Poco dopo la mezzanotte, la barca affondò portandosi giù i loro corpi. A causa di un gioco di guerra in tempo di pace il calendario del tempo di cinque famiglie di pescatori pugliesi, quella notte è stato arrestato per sempre; e così, le lancette degli orologi sono state inceppate inesorabilmente, in quelle case di onesti lavoratori del mare.
A distanza di 30 anni da una tragedia, ancora senza colpevoli e di cui "Quindici" si è occupato diffusamente, riportiamo oggi il ricordo del sindaco Tommaso Minervini: «E sono trenta. Tanti sono gli anni trascorsi dall’affondamento del motopesca Francesco padre avvenuto al largo delle coste del Montenegro, nella notte tra il 3 e il 4 novembre del 1994. Una notte tragica che ha strappato le vite a Giovanni Pansini, Saverio Gadaleta, Luigi De Giglio, Francesco Zaza, Mario De Nicolo, capitano/armatore e componenti dell’equipaggio del motopeschereccio “Francesco padre”, e a Leone, il cane di bordo. All’epoca c’era l’embargo alla ex Jugoslavia. Per quelle morti nessuno ha pagato.

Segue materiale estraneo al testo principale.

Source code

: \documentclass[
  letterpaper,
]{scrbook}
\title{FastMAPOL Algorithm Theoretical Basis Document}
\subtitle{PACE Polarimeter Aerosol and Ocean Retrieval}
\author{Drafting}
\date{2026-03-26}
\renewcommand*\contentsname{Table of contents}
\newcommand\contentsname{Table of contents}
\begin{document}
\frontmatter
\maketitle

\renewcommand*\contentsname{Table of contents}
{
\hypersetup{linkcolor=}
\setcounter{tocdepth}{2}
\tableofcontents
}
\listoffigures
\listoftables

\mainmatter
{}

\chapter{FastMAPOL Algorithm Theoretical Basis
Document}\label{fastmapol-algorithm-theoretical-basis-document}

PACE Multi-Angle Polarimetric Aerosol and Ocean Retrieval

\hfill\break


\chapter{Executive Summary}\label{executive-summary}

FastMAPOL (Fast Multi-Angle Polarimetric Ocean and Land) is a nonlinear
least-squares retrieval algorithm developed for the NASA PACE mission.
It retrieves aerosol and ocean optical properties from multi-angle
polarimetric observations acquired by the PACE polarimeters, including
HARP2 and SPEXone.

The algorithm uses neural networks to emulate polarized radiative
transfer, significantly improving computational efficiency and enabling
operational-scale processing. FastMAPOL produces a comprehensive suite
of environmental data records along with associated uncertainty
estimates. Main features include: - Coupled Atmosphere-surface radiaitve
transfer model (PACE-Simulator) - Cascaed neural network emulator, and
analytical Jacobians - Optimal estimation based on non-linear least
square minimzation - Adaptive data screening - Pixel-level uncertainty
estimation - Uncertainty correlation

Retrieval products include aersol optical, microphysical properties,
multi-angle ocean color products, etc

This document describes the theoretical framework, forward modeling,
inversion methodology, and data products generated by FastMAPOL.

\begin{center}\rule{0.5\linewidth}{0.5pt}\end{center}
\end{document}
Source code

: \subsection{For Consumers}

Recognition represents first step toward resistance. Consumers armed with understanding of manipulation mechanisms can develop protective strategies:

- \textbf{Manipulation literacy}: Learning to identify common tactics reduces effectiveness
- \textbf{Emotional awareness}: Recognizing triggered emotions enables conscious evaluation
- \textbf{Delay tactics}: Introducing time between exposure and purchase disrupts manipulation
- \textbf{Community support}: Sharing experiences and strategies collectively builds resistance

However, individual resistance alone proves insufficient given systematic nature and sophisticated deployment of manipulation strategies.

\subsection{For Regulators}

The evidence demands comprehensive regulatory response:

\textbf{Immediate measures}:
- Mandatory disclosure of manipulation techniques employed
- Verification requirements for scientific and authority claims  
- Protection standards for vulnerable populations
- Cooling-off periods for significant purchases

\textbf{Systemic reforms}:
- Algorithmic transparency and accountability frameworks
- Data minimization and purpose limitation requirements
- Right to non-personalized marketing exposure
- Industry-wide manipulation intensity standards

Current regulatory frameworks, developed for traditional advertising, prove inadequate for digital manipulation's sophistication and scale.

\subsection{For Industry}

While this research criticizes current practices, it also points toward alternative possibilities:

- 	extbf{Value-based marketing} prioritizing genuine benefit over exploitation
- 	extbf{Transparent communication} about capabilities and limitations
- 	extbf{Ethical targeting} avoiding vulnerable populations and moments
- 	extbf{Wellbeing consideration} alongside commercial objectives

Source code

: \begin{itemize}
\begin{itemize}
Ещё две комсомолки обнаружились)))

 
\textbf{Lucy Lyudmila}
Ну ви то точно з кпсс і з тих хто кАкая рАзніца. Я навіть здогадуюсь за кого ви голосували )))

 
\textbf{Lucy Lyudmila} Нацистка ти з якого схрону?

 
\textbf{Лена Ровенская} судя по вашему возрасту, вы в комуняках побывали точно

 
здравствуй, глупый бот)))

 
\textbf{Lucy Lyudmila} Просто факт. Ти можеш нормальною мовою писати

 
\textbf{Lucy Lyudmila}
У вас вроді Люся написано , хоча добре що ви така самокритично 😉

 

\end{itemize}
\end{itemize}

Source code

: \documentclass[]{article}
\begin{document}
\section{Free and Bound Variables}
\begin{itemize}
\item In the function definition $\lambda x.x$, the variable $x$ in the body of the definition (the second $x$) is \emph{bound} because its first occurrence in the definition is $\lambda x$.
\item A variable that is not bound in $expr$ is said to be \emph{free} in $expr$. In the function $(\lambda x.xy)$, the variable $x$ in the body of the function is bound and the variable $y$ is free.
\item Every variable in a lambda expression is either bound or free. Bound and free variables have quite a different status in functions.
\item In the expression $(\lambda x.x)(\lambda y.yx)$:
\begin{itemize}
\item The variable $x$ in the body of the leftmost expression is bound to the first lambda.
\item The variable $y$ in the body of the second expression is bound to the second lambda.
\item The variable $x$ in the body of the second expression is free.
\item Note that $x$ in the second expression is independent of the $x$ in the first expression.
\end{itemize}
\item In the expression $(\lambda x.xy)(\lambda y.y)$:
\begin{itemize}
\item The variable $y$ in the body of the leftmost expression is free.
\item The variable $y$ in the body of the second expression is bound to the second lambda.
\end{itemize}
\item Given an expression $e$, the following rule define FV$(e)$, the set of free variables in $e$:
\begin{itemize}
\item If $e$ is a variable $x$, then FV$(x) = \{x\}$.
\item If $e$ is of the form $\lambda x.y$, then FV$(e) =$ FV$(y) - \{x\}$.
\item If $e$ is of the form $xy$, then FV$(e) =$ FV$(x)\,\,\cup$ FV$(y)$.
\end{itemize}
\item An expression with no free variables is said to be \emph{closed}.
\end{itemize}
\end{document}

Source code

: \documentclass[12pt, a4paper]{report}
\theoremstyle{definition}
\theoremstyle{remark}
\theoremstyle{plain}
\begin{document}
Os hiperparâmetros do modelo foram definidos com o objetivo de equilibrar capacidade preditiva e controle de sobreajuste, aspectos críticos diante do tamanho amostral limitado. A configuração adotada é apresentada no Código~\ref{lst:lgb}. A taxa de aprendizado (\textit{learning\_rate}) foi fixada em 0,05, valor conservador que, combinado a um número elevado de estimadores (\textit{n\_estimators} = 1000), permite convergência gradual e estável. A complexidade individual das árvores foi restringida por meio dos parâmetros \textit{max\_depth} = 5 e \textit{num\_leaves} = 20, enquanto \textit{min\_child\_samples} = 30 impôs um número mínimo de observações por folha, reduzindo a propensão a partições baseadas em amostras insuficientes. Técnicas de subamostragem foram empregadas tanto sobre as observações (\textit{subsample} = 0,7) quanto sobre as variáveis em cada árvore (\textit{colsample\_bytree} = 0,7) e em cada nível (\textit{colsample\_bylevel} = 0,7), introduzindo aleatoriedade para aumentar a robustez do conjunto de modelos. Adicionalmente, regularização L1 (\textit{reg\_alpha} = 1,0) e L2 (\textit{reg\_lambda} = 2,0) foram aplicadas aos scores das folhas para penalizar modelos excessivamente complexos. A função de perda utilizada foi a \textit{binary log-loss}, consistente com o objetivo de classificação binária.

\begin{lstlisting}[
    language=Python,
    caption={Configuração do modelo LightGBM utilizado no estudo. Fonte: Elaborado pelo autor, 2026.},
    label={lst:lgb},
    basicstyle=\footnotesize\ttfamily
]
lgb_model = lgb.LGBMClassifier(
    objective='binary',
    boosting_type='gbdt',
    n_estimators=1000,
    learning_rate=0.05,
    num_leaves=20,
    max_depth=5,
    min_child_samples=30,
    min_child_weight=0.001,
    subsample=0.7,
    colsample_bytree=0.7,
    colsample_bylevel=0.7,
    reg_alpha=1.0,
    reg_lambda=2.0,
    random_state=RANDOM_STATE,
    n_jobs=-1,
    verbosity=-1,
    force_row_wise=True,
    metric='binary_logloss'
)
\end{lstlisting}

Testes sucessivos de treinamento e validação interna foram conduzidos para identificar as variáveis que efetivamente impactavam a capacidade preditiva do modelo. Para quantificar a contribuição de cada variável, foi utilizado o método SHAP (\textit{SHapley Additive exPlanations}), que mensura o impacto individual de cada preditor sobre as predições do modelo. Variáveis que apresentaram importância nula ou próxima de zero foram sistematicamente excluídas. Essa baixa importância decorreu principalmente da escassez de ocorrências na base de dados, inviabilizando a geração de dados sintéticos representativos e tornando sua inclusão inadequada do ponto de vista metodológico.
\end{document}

Quella tragedia ha profondamente segnato l’intera comunità. Nessuno riuscirà mai a dimenticare quanto è accaduto e fa male la consapevolezza che le profondità del mare saranno per sempre l’ultimo rifugio per i resti umani dei componenti dell’equipaggio del Francesco padre e della loro mascotte, Leone. In occasione del 25esimo anniversario di quella tragedia ho avuto modo di incontrare i parenti di quegli uomini che al mare hanno immolato la loro vita. Nei loro sguardi ho letto il dolore, quello più intenso e profondo, che nasce dalla certezza che non potranno mai recuperare le spoglie mortali dei loro cari ormai sepolte nel mare.
E non posso non ricordare, in questa circostanza, la tragedia del rimorchiatore Franco P che, maggio di due anni fa, si inabissò al largo delle coste baresi. A bordo, tra gli altri, c’erano Mauro Mongelli di 59 anni e Sergio Bufo di 60 anni, entrambi di Molfetta, rispettivamente direttore di macchina e nostromo, anche loro ingoiati dal mare.
Rinnovo alle famiglie di questi uomini la mia vicinanza e quella della intera comunità».